-- AVAILABLE RECORDS follows --

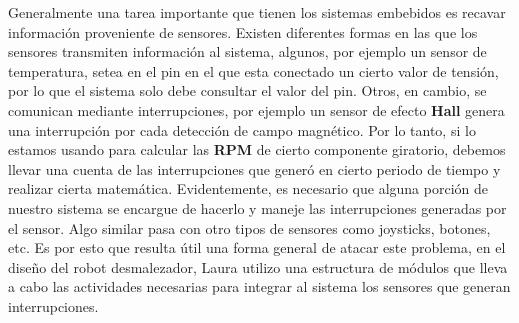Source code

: Generalmente una tarea importante que tienen los sistemas embebidos es recavar información proveniente de sensores. Existen diferentes formas en las que los sensores transmiten información al sistema, algunos, por ejemplo un sensor de temperatura, setea en el pin en el que esta conectado un cierto valor de tensión, por lo que el sistema solo debe consultar el valor del pin. Otros, en cambio, se comunican mediante interrupciones, por ejemplo un sensor de efecto \textbf{Hall} genera una interrupción por cada detección de campo magnético. Por lo tanto, si lo estamos usando para calcular las \textbf{RPM} de cierto componente giratorio, debemos llevar una cuenta de las interrupciones que generó en cierto periodo de tiempo y realizar cierta matemática. Evidentemente, es necesario que alguna porción de nuestro sistema se encargue de hacerlo y maneje las interrupciones generadas por el sensor. Algo similar pasa con otro tipos de sensores como joysticks, botones, etc. Es por esto que resulta útil una forma general de atacar este problema, en el diseño del robot desmalezador, Laura utilizo una estructura de módulos que lleva a cabo las actividades necesarias para integrar al sistema los sensores que generan interrupciones.

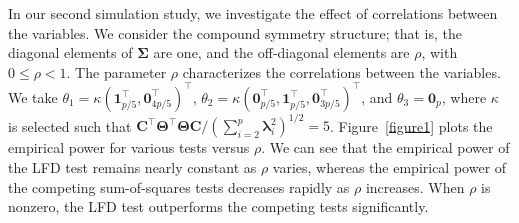 \documentclass[12pt]{article} %
\newcommand{\bC}{\mathbf{C}}
\newcommand{\bfsym}[1]{\ensuremath{\boldsymbol{#1}}}
\def\blambda {\bfsym {\lambda}}
\def\bSigma {\bfsym {\Sigma}}
\def\bTheta {\bfsym {\Theta}}
\theoremstyle{definition}
\begin{document}
In our second simulation study, we investigate the effect of correlations between the variables.
We consider the compound symmetry structure; that is, the diagonal elements of $\bSigma$ are one, and the off-diagonal elements are $\rho$, with $0\leq \rho<1$.
The parameter $\rho$ characterizes the correlations between the variables.
We take 
$\theta_1=\kappa (\mathbf 1_{p/5}^\top,\mathbf{0}_{4p/5}^\top)^\top$, $\theta_2=\kappa (\mathbf{0}_{p/5}^\top, \mathbf 1_{p/5}^\top,\mathbf{0}_{3p/5}^\top)^\top$,
and $\theta_3=\mathbf{0}_p$, where $\kappa$ is selected such that ${ \bC^\top \bTheta^\top \bTheta\bC}/(\sum_{i=2}^p\blambda_i^2)^{1/2}=5$.
Figure~\ref{figure1} plots the empirical power for various tests versus $\rho$.
We can see that the empirical power of the LFD test remains nearly constant as $\rho$ varies, whereas the empirical power of the competing sum-of-squares tests decreases rapidly as $\rho$ increases.
When $\rho$ is nonzero, the LFD test outperforms the competing tests significantly.
\end{document}

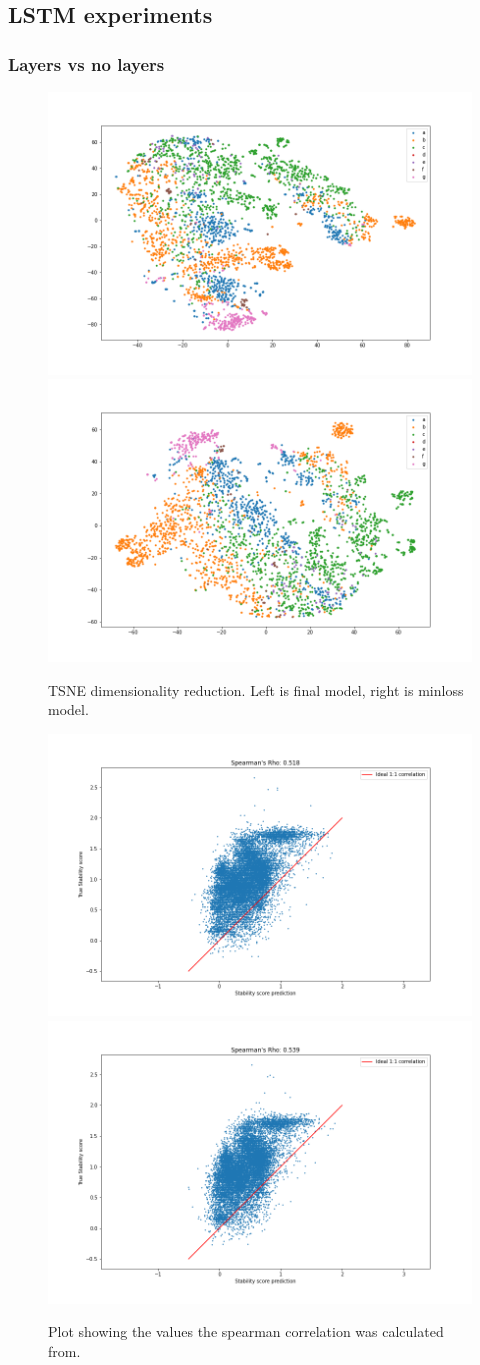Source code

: \subsection{LSTM experiments}

\subsubsection{Layers vs no layers}


\begin{figure}[!ht]
  \centering
  \includegraphics[width=0.4\linewidth]{latex/imgs/tsne_2_layer_05_drop_final.png}
  \includegraphics[width=0.4\linewidth]{latex/imgs/tsne_2_layer_05_drop_minloss.png}
  \caption{TSNE dimensionality reduction. Left is final model, right is minloss model.}
\end{figure}
\begin{figure}[!ht]
  \centering
  \includegraphics[width=0.4\linewidth]{latex/imgs/spearman_2_layer_05_drop_final.png}
  \includegraphics[width=0.4\linewidth]{latex/imgs/spearman_2_layer_05_drop_minloss.png}
  \caption{Plot showing the values the spearman correlation was calculated from.}
\end{figure}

-- AVAILABLE RECORDS concluded --

* **ACTIVITY**
Look through the entries above for the word "latex". Copy every line where it shows up.

* **OUTPUT FOR THIS EXERCISE**
  \includegraphics[width=0.4\linewidth]{latex/imgs/tsne_2_layer_05_drop_final.png}
  \includegraphics[width=0.4\linewidth]{latex/imgs/tsne_2_layer_05_drop_minloss.png}
  \includegraphics[width=0.4\linewidth]{latex/imgs/spearman_2_layer_05_drop_final.png}
  \includegraphics[width=0.4\linewidth]{latex/imgs/spearman_2_layer_05_drop_minloss.png}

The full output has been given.